--- START ---

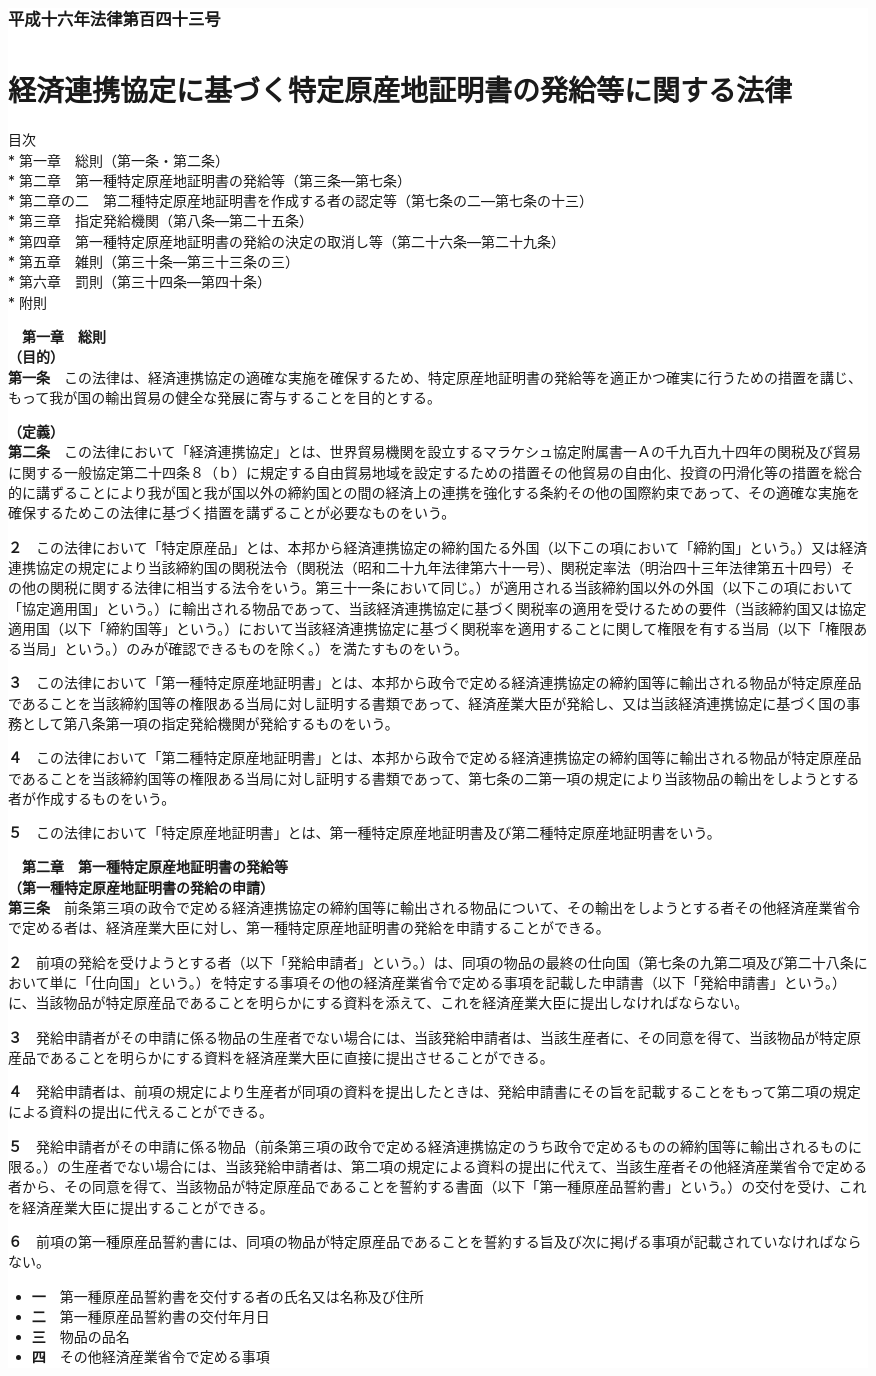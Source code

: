 ### 平成十六年法律第百四十三号  
# 経済連携協定に基づく特定原産地証明書の発給等に関する法律  
  
目次  
	* 第一章　総則（第一条・第二条）  
	* 第二章　第一種特定原産地証明書の発給等（第三条―第七条）  
	* 第二章の二　第二種特定原産地証明書を作成する者の認定等（第七条の二―第七条の十三）  
	* 第三章　指定発給機関（第八条―第二十五条）  
	* 第四章　第一種特定原産地証明書の発給の決定の取消し等（第二十六条―第二十九条）  
	* 第五章　雑則（第三十条―第三十三条の三）  
	* 第六章　罰則（第三十四条―第四十条）  
	* 附則  
  
&emsp;**第一章　総則**  
**（目的）**  
**第一条**　この法律は、経済連携協定の適確な実施を確保するため、特定原産地証明書の発給等を適正かつ確実に行うための措置を講じ、もって我が国の輸出貿易の健全な発展に寄与することを目的とする。  
  
**（定義）**  
**第二条**　この法律において「経済連携協定」とは、世界貿易機関を設立するマラケシュ協定附属書一Ａの千九百九十四年の関税及び貿易に関する一般協定第二十四条８（ｂ）に規定する自由貿易地域を設定するための措置その他貿易の自由化、投資の円滑化等の措置を総合的に講ずることにより我が国と我が国以外の締約国との間の経済上の連携を強化する条約その他の国際約束であって、その適確な実施を確保するためこの法律に基づく措置を講ずることが必要なものをいう。  
  
**２**　この法律において「特定原産品」とは、本邦から経済連携協定の締約国たる外国（以下この項において「締約国」という。）又は経済連携協定の規定により当該締約国の関税法令（関税法（昭和二十九年法律第六十一号）、関税定率法（明治四十三年法律第五十四号）その他の関税に関する法律に相当する法令をいう。第三十一条において同じ。）が適用される当該締約国以外の外国（以下この項において「協定適用国」という。）に輸出される物品であって、当該経済連携協定に基づく関税率の適用を受けるための要件（当該締約国又は協定適用国（以下「締約国等」という。）において当該経済連携協定に基づく関税率を適用することに関して権限を有する当局（以下「権限ある当局」という。）のみが確認できるものを除く。）を満たすものをいう。  
  
**３**　この法律において「第一種特定原産地証明書」とは、本邦から政令で定める経済連携協定の締約国等に輸出される物品が特定原産品であることを当該締約国等の権限ある当局に対し証明する書類であって、経済産業大臣が発給し、又は当該経済連携協定に基づく国の事務として第八条第一項の指定発給機関が発給するものをいう。  
  
**４**　この法律において「第二種特定原産地証明書」とは、本邦から政令で定める経済連携協定の締約国等に輸出される物品が特定原産品であることを当該締約国等の権限ある当局に対し証明する書類であって、第七条の二第一項の規定により当該物品の輸出をしようとする者が作成するものをいう。  
  
**５**　この法律において「特定原産地証明書」とは、第一種特定原産地証明書及び第二種特定原産地証明書をいう。  
  
&emsp;**第二章　第一種特定原産地証明書の発給等**  
**（第一種特定原産地証明書の発給の申請）**  
**第三条**　前条第三項の政令で定める経済連携協定の締約国等に輸出される物品について、その輸出をしようとする者その他経済産業省令で定める者は、経済産業大臣に対し、第一種特定原産地証明書の発給を申請することができる。  
  
**２**　前項の発給を受けようとする者（以下「発給申請者」という。）は、同項の物品の最終の仕向国（第七条の九第二項及び第二十八条において単に「仕向国」という。）を特定する事項その他の経済産業省令で定める事項を記載した申請書（以下「発給申請書」という。）に、当該物品が特定原産品であることを明らかにする資料を添えて、これを経済産業大臣に提出しなければならない。  
  
**３**　発給申請者がその申請に係る物品の生産者でない場合には、当該発給申請者は、当該生産者に、その同意を得て、当該物品が特定原産品であることを明らかにする資料を経済産業大臣に直接に提出させることができる。  
  
**４**　発給申請者は、前項の規定により生産者が同項の資料を提出したときは、発給申請書にその旨を記載することをもって第二項の規定による資料の提出に代えることができる。  
  
**５**　発給申請者がその申請に係る物品（前条第三項の政令で定める経済連携協定のうち政令で定めるものの締約国等に輸出されるものに限る。）の生産者でない場合には、当該発給申請者は、第二項の規定による資料の提出に代えて、当該生産者その他経済産業省令で定める者から、その同意を得て、当該物品が特定原産品であることを誓約する書面（以下「第一種原産品誓約書」という。）の交付を受け、これを経済産業大臣に提出することができる。  
  
**６**　前項の第一種原産品誓約書には、同項の物品が特定原産品であることを誓約する旨及び次に掲げる事項が記載されていなければならない。  
* **一**　第一種原産品誓約書を交付する者の氏名又は名称及び住所  
* **二**　第一種原産品誓約書の交付年月日  
* **三**　物品の品名  
* **四**　その他経済産業省令で定める事項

--- END ---

What needs to be done: From the data above, state how many lines contain the string "この法律において", offering no other words.

Result: 5